Histologically, FAVA is characterized by venous malformations (VM), lymphatic malformations (LM), and fibro-adipose infiltration of the skeletal muscle [3], the latter only occurring in areas with histological evidence of microvascular malformations. The degree of fibrofatty infiltration of muscle varies from focal lesions in isolated muscles to widespread involvement of the flexor-pronator compartment.

Two main features differentiate FAVA from other combined vascular malformations, such as intramuscular vascular malformations (e.g., cystic lymphatic and vascular malformations, Klippel–Trenaunay syndrome, congenital lipomatous overgrowth, epidermal nevi): (1) abnormal veins are often thin walled and dysplastic, and (2) the fibrotic tissue may encase neurovascular structures causing compression symptoms.

Since the syndrome is usually diagnosed late, often due to overlap of clinical features with other common entities, symptoms and signs are frequently severe at diagnosis, typically featuring increased contracture formation and intractable pain [5].

Treatment options for FAVA syndrome include cryoablation, surgery, and pharmacotherapy.

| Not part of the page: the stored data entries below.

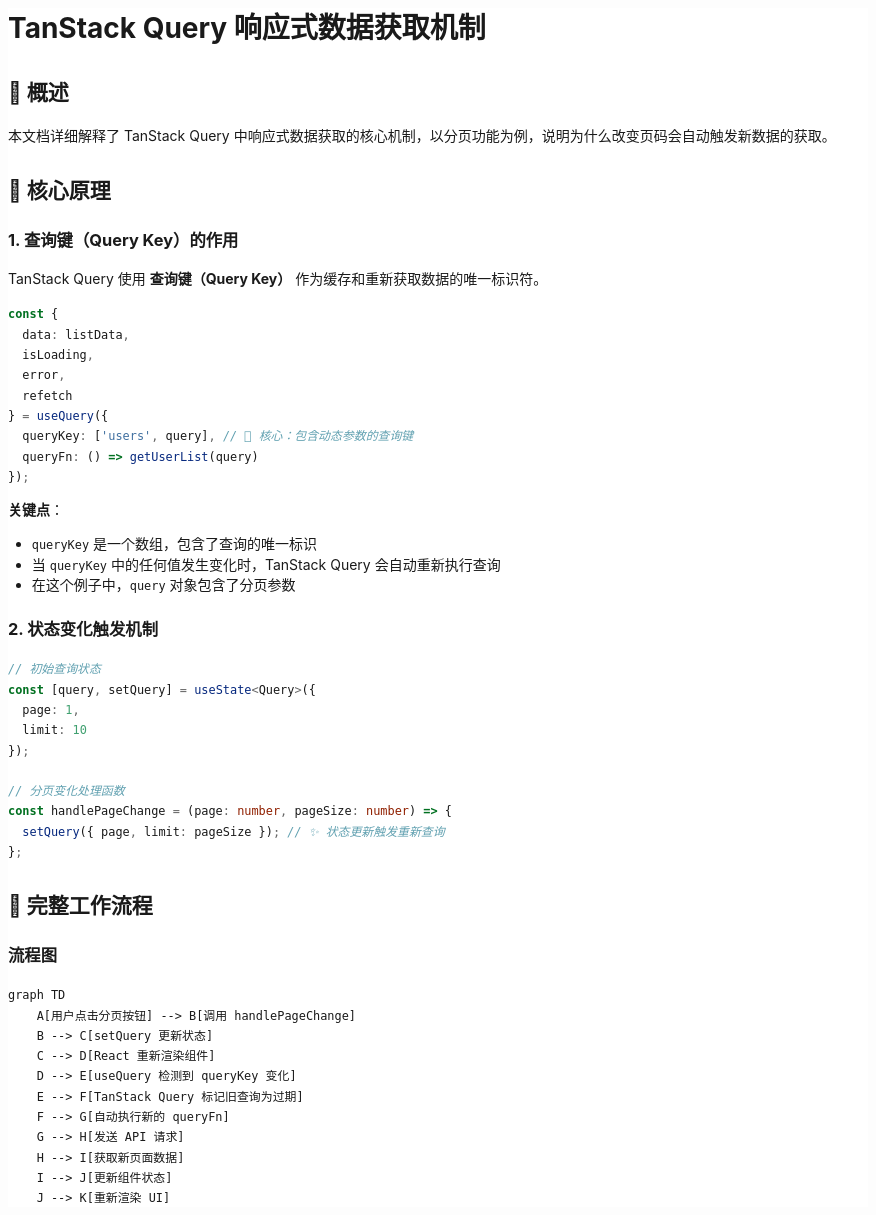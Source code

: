 # TanStack Query 响应式数据获取机制

## 📖 概述

本文档详细解释了 TanStack Query 中响应式数据获取的核心机制，以分页功能为例，说明为什么改变页码会自动触发新数据的获取。

## 🎯 核心原理

### 1. 查询键（Query Key）的作用

TanStack Query 使用 **查询键（Query Key）** 作为缓存和重新获取数据的唯一标识符。

```typescript
const {
  data: listData,
  isLoading,
  error,
  refetch
} = useQuery({
  queryKey: ['users', query], // 🔑 核心：包含动态参数的查询键
  queryFn: () => getUserList(query)
});
```

**关键点**：
- `queryKey` 是一个数组，包含了查询的唯一标识
- 当 `queryKey` 中的任何值发生变化时，TanStack Query 会自动重新执行查询
- 在这个例子中，`query` 对象包含了分页参数

### 2. 状态变化触发机制

```typescript
// 初始查询状态
const [query, setQuery] = useState<Query>({
  page: 1,
  limit: 10
});

// 分页变化处理函数
const handlePageChange = (page: number, pageSize: number) => {
  setQuery({ page, limit: pageSize }); // ✨ 状态更新触发重新查询
};
```

## 🔄 完整工作流程

### 流程图

```mermaid
graph TD
    A[用户点击分页按钮] --> B[调用 handlePageChange]
    B --> C[setQuery 更新状态]
    C --> D[React 重新渲染组件]
    D --> E[useQuery 检测到 queryKey 变化]
    E --> F[TanStack Query 标记旧查询为过期]
    F --> G[自动执行新的 queryFn]
    G --> H[发送 API 请求]
    H --> I[获取新页面数据]
    I --> J[更新组件状态]
    J --> K[重新渲染 UI]
```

Sclerotherapy with sodium tetradecyl sulfate (STS) or bleomycin is offered as first-line treatment especially in cases with Doppler US evidence of a significant vascular component. Cryoablation is used in selected cases with a solid component, producing good patient-reported outcomes at 2–5-month follow-up but unclear long-term benefit. The indication for surgical treatment is intractable pain and/or contractures leading to significant loss of function and reduced quality of life. All surgical approaches are aimed at removing lesions while preserving normal structures and restoring function by correcting tendon and joint contractions [4]. Finally, pharmacological options include the mTOR inhibitor sirolimus and PIK3 inhibitor alpelisib, which have shown high tolerability and effectiveness. Initial symptom improvement is rapid, with significantly reduced pain and improved function. These two options should therefore be considered as first-line therapy for all patients with FAVA.

The new case of FAVA syndrome reported here has some significant atypical features: (1) the discrepancy between the slow progression of motor function impairment prior to age 30 years and the relatively rapid progression of muscle atrophy: unlike the other cases described in the literature, our patient had mild symptoms until her early 30 s and did not require surgery [6]; (2) the absence of histological evidence of fibrofatty infiltration of muscle, despite a genetic variation in the PIK3CA gene, suggesting that selection of the biopsy site is of paramount importance (only muscle near ectatic vessels shows fibrofatty infiltration).

In conclusion, FAVA syndrome should be considered in differential diagnosis of vascular abnormalities of the lower limbs. Negative biopsy results should not discourage from proceeding with genetic testing if clinical features support the suspect of FAVA syndrome.